[[ Available data, beginning ]]

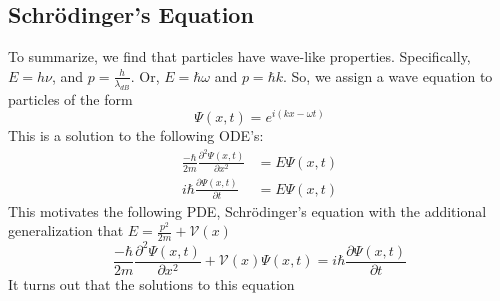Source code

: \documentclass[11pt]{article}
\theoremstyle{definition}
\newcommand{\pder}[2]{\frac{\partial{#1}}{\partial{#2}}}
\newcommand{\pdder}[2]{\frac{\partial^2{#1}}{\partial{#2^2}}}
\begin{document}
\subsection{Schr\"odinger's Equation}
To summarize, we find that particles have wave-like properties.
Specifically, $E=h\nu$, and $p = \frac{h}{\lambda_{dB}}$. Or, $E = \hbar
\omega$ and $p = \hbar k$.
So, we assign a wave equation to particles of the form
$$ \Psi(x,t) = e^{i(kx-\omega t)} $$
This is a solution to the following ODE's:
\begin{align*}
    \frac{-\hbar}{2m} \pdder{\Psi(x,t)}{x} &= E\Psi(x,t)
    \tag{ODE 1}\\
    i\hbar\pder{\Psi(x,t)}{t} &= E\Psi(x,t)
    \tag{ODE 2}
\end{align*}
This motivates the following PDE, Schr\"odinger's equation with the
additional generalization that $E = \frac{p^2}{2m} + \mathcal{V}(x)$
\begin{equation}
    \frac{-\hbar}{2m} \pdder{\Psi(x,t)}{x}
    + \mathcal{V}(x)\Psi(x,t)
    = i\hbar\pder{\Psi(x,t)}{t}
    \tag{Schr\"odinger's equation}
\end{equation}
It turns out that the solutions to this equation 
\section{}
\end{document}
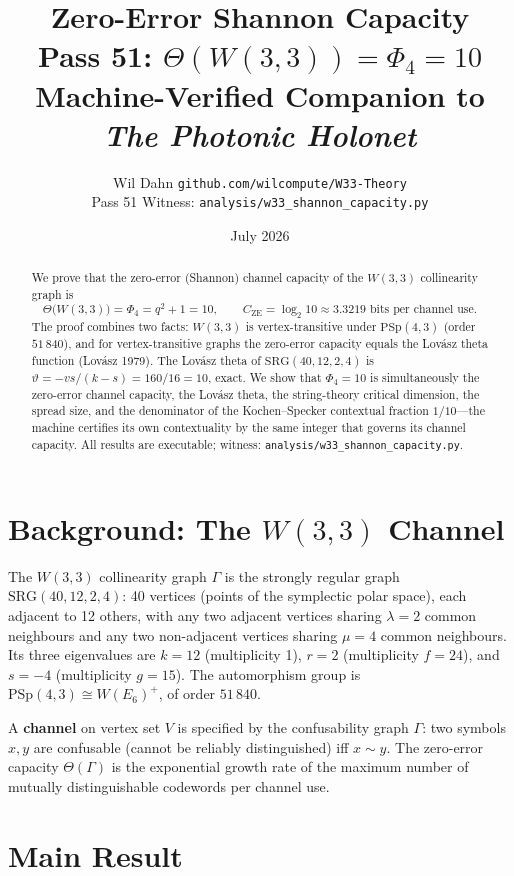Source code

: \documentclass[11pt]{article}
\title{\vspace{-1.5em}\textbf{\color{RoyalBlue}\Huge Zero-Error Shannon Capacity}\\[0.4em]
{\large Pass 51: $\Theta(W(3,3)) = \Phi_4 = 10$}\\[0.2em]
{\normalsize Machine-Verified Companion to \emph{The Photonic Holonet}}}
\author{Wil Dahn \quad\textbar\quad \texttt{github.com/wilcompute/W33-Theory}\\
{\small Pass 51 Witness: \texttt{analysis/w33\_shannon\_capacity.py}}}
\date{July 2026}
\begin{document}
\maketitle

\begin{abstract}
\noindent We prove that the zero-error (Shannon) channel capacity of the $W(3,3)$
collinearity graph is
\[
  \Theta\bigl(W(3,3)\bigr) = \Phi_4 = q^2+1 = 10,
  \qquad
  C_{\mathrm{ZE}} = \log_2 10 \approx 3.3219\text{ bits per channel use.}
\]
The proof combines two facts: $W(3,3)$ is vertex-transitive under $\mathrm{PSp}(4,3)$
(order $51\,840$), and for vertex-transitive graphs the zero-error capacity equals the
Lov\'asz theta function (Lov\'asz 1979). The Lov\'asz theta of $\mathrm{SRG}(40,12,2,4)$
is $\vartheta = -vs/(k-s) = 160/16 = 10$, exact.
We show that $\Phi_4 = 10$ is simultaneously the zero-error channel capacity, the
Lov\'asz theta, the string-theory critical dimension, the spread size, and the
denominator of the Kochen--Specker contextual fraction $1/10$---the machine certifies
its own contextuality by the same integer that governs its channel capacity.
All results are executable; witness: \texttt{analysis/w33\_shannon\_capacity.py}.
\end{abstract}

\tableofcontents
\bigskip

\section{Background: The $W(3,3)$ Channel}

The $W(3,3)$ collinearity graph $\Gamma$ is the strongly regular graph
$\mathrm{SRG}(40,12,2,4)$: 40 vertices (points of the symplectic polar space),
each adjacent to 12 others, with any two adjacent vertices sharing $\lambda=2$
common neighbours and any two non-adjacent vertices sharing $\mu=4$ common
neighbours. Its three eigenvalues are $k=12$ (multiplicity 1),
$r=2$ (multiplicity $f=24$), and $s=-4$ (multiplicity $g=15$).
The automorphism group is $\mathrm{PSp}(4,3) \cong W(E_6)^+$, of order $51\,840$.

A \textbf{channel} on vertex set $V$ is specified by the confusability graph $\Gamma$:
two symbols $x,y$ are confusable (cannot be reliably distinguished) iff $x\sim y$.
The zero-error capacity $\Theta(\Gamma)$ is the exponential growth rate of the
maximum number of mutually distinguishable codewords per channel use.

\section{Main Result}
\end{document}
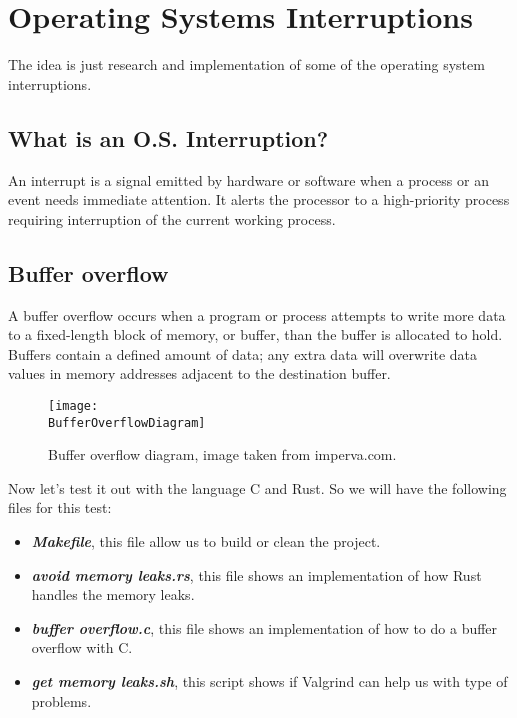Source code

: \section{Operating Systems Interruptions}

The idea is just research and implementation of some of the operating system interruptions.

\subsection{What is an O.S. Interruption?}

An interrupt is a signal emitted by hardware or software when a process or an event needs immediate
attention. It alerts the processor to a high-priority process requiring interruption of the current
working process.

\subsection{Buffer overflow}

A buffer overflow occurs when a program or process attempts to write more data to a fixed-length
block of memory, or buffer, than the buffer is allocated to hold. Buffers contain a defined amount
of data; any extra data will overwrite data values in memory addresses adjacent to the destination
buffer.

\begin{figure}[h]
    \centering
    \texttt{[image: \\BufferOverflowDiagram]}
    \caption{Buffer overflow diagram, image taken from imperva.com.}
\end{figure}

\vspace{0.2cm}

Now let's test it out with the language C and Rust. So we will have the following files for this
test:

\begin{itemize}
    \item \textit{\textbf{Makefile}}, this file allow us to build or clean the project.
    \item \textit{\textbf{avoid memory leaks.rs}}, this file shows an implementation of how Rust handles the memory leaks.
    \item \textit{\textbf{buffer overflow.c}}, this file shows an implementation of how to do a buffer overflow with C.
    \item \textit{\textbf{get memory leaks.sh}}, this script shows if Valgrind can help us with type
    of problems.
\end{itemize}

[[ Available data, end ]]

• **Work to be completed**: From the data above, work out how many lines contain the string "vertex" and reply with only the number.

• **Output below**: 3